Start of Data shown

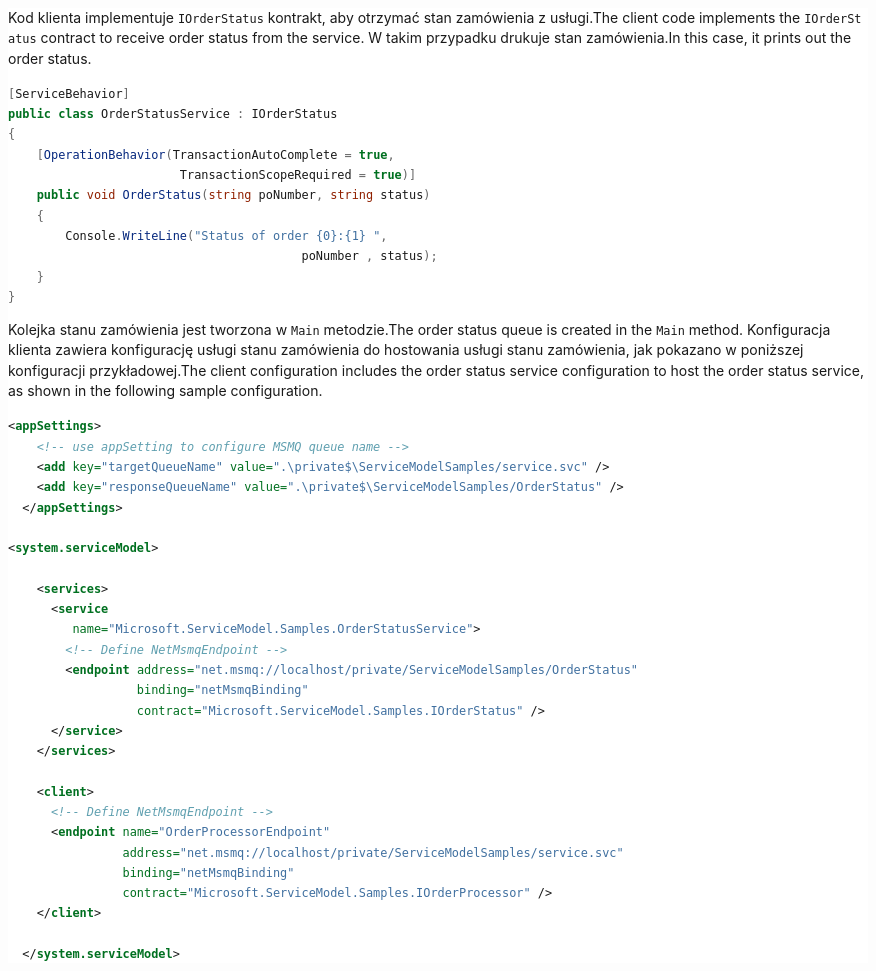 <span data-ttu-id="eecab-147">Kod klienta implementuje `IOrderStatus` kontrakt, aby otrzymać stan zamówienia z usługi.</span><span class="sxs-lookup"><span data-stu-id="eecab-147">The client code implements the `IOrderStatus` contract to receive order status from the service.</span></span> <span data-ttu-id="eecab-148">W takim przypadku drukuje stan zamówienia.</span><span class="sxs-lookup"><span data-stu-id="eecab-148">In this case, it prints out the order status.</span></span>

```csharp
[ServiceBehavior]
public class OrderStatusService : IOrderStatus
{
    [OperationBehavior(TransactionAutoComplete = true,
                        TransactionScopeRequired = true)]
    public void OrderStatus(string poNumber, string status)
    {
        Console.WriteLine("Status of order {0}:{1} ",
                                         poNumber , status);
    }
}
```

<span data-ttu-id="eecab-149">Kolejka stanu zamówienia jest tworzona w `Main` metodzie.</span><span class="sxs-lookup"><span data-stu-id="eecab-149">The order status queue is created in the `Main` method.</span></span> <span data-ttu-id="eecab-150">Konfiguracja klienta zawiera konfigurację usługi stanu zamówienia do hostowania usługi stanu zamówienia, jak pokazano w poniższej konfiguracji przykładowej.</span><span class="sxs-lookup"><span data-stu-id="eecab-150">The client configuration includes the order status service configuration to host the order status service, as shown in the following sample configuration.</span></span>

```xml
<appSettings>
    <!-- use appSetting to configure MSMQ queue name -->
    <add key="targetQueueName" value=".\private$\ServiceModelSamples/service.svc" />
    <add key="responseQueueName" value=".\private$\ServiceModelSamples/OrderStatus" />
  </appSettings>

<system.serviceModel>

    <services>
      <service
         name="Microsoft.ServiceModel.Samples.OrderStatusService">
        <!-- Define NetMsmqEndpoint -->
        <endpoint address="net.msmq://localhost/private/ServiceModelSamples/OrderStatus"
                  binding="netMsmqBinding"
                  contract="Microsoft.ServiceModel.Samples.IOrderStatus" />
      </service>
    </services>

    <client>
      <!-- Define NetMsmqEndpoint -->
      <endpoint name="OrderProcessorEndpoint"
                address="net.msmq://localhost/private/ServiceModelSamples/service.svc"
                binding="netMsmqBinding"
                contract="Microsoft.ServiceModel.Samples.IOrderProcessor" />
    </client>

  </system.serviceModel>
```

End of Data shown

## Aim of the exercise
Please transcribe all of the records above exactly, leaving out any pictures.

## Result
 <span data-ttu-id="eecab-147">Kod klienta implementuje `IOrderStatus` kontrakt, aby otrzymać stan zamówienia z usługi.</span><span class="sxs-lookup"><span data-stu-id="eecab-147">The client code implements the `IOrderStatus` contract to receive order status from the service.</span></span> <span data-ttu-id="eecab-148">W takim przypadku drukuje stan zamówienia.</span><span class="sxs-lookup"><span data-stu-id="eecab-148">In this case, it prints out the order status.</span></span>

```csharp
[ServiceBehavior]
public class OrderStatusService : IOrderStatus
{
    [OperationBehavior(TransactionAutoComplete = true,
                        TransactionScopeRequired = true)]
    public void OrderStatus(string poNumber, string status)
    {
        Console.WriteLine("Status of order {0}:{1} ",
                                         poNumber , status);
    }
}
```

<span data-ttu-id="eecab-149">Kolejka stanu zamówienia jest tworzona w `Main` metodzie.</span><span class="sxs-lookup"><span data-stu-id="eecab-149">The order status queue is created in the `Main` method.</span></span> <span data-ttu-id="eecab-150">Konfiguracja klienta zawiera konfigurację usługi stanu zamówienia do hostowania usługi stanu zamówienia, jak pokazano w poniższej konfiguracji przykładowej.</span><span class="sxs-lookup"><span data-stu-id="eecab-150">The client configuration includes the order status service configuration to host the order status service, as shown in the following sample configuration.</span></span>

```xml
<appSettings>
    <!-- use appSetting to configure MSMQ queue name -->
    <add key="targetQueueName" value=".\private$\ServiceModelSamples/service.svc" />
    <add key="responseQueueName" value=".\private$\ServiceModelSamples/OrderStatus" />
  </appSettings>

<system.serviceModel>

    <services>
      <service
         name="Microsoft.ServiceModel.Samples.OrderStatusService">
        <!-- Define NetMsmqEndpoint -->
        <endpoint address="net.msmq://localhost/private/ServiceModelSamples/OrderStatus"
                  binding="netMsmqBinding"
                  contract="Microsoft.ServiceModel.Samples.IOrderStatus" />
      </service>
    </services>

    <client>
      <!-- Define NetMsmqEndpoint -->
      <endpoint name="OrderProcessorEndpoint"
                address="net.msmq://localhost/private/ServiceModelSamples/service.svc"
                binding="netMsmqBinding"
                contract="Microsoft.ServiceModel.Samples.IOrderProcessor" />
    </client>

  </system.serviceModel>
```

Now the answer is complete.